Monthly Archives: February 2014

How Duff Goldman, Pompeian Oil and I Teamed Up To Donate $5000 to the Foodbank



The tweet Duff Wrote Just for Me!

The Santa Barbara Foodbank is $5000 richer, thanks to a contest I won that was sponsored by Pompeian Oil, and judged by celebrity chef Duff Goldman of Ace of Cakesfame.

I’m not a professional baker, and definitely not a pro photographer, so how did I beat out everyone else for the chance to donate $5000 to the foodbank of my choice?

1. I followed the rules. Really, that counts. I saw some of the other entries, and they didn’t follow the rules (Create and post an original photograph that features the Pompeian Grapeseed Oil Spray bottle using the #Bake4Better hashtag and tagging @Pompeian). There were other criteria, such as ownership of the photo, using other brands in the photo, inappropriate themes, and so on, but nothing difficult.

2. We were judged in three categories: Originality/Creativity, Use of the Pompeian Grapeseed Oil Spray in the photograph, and Quality of photograph. I am pretty certain I won based on the first two. What do you think – creative or no?


3. Fewer than 50 people entered. I know. Sad, isn’t it? So few entries for such an amazing prize. And of those 50,  take a look and you’ll see how few actually had the oil in the picture (one of the rules).

Enough about me; let’s talk about the foodbank. I happen to be in Santa Barbara, which is one of the loveliest towns in the U.S. (and most expensive, I think).

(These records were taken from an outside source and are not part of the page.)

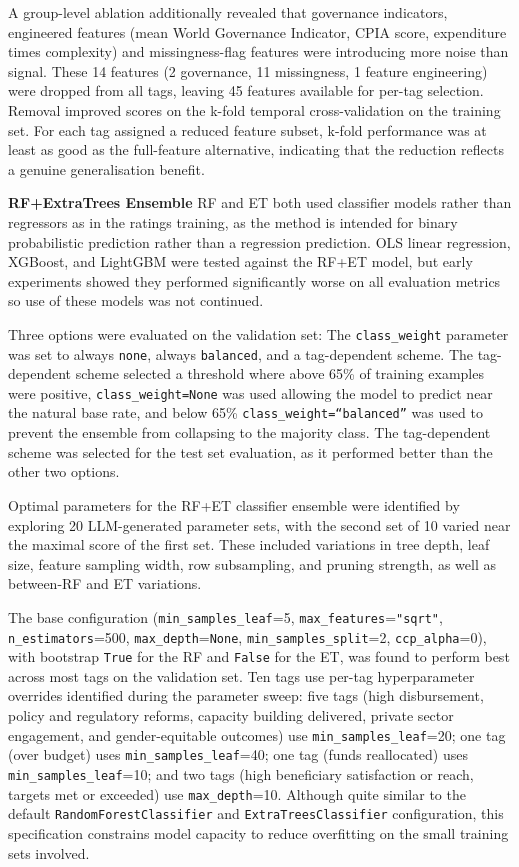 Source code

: \documentclass[12pt,a4paper]{article}
\begin{document}
A group-level ablation additionally revealed that governance indicators, engineered features (mean World Governance Indicator, CPIA score, expenditure times complexity) and missingness-flag features were introducing more noise than signal. These 14 features (2 governance, 11 missingness, 1 feature engineering) were dropped from all tags, leaving 45 features available for per-tag selection. Removal improved scores on the k-fold temporal cross-validation on the training set. For each tag assigned a reduced feature subset, k-fold performance was at least as good as the full-feature alternative, indicating that the reduction reflects a genuine generalisation benefit.

\textbf{RF+ExtraTrees Ensemble} \label{sub:treeparamsoutcometags}
RF and ET both used classifier models rather than regressors as in the ratings training, as the method is intended for binary probabilistic prediction rather than a regression prediction. OLS linear regression, XGBoost, and LightGBM were tested against the RF+ET model, but early experiments showed they performed significantly worse on all evaluation metrics so use of these models was not continued.

Three options were evaluated on the validation set: The \texttt{class\_weight} parameter was set to always \texttt{none}, always \texttt{balanced}, and a tag-dependent scheme. The tag-dependent scheme selected a threshold where above 65\% of training examples were positive, \texttt{class\_weight=None} was used allowing the model to predict near the natural base rate, and below 65\% \texttt{class\_weight=``balanced''} was used to prevent the ensemble from collapsing to the majority class. The tag-dependent scheme was selected for the test set evaluation, as it performed better than the other two options.

Optimal parameters for the RF+ET classifier ensemble were identified by exploring 20 LLM-generated parameter sets, with the second set of 10 varied near the maximal score of the first set. These included variations in tree depth, leaf size, feature sampling width, row subsampling, and pruning strength, as well as between-RF and ET variations.

The base configuration (\texttt{min\_samples\_leaf}=5, \texttt{max\_features}=\texttt{"sqrt"}, \texttt{n\_estimators}=500, \texttt{max\_depth}=\texttt{None}, \texttt{min\_samples\_split}=2, \texttt{ccp\_alpha}=0), with bootstrap \texttt{True} for the RF and \texttt{False} for the ET, was found to perform best across most tags on the validation set. Ten tags use per-tag hyperparameter overrides identified during the parameter sweep: five tags (high disbursement, policy and regulatory reforms, capacity building delivered, private sector engagement, and gender-equitable outcomes) use \texttt{min\_samples\_leaf}=20; one tag (over budget) uses \texttt{min\_samples\_leaf}=40; one tag (funds reallocated) uses \texttt{min\_samples\_leaf}=10; and two tags (high beneficiary satisfaction or reach, targets met or exceeded) use \texttt{max\_depth}=10. Although quite similar to the default \texttt{RandomForestClassifier} and \texttt{ExtraTreesClassifier} configuration, this specification constrains model capacity to reduce overfitting on the small training sets involved.
\end{document}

This means a lot of people might assume we are all rich. Hahahahahahahahahah. Okay, let me stop laughing while I go weep over my property tax bill. I actually think S.B. is like many towns in that hunger is invisible to many.

According to Maslow’s hierarchy of needs, food is a basic necessity; without it we cannot grow and develop. This is both metaphorical and literal, especially for children. I think we adults have a moral obligation to ensure that all children get a fair crack at growing and developing.

Purpose of Foodbanks

The mission of the Santa Barbara Foodbank is “to provide nourishment to those in need by acquiring and distributing safe nutritious foods via local agencies and providing education to solve hunger and nutrition problems in Santa BarbaraCounty.” This is probably similar to the mission statement of your local foodbank.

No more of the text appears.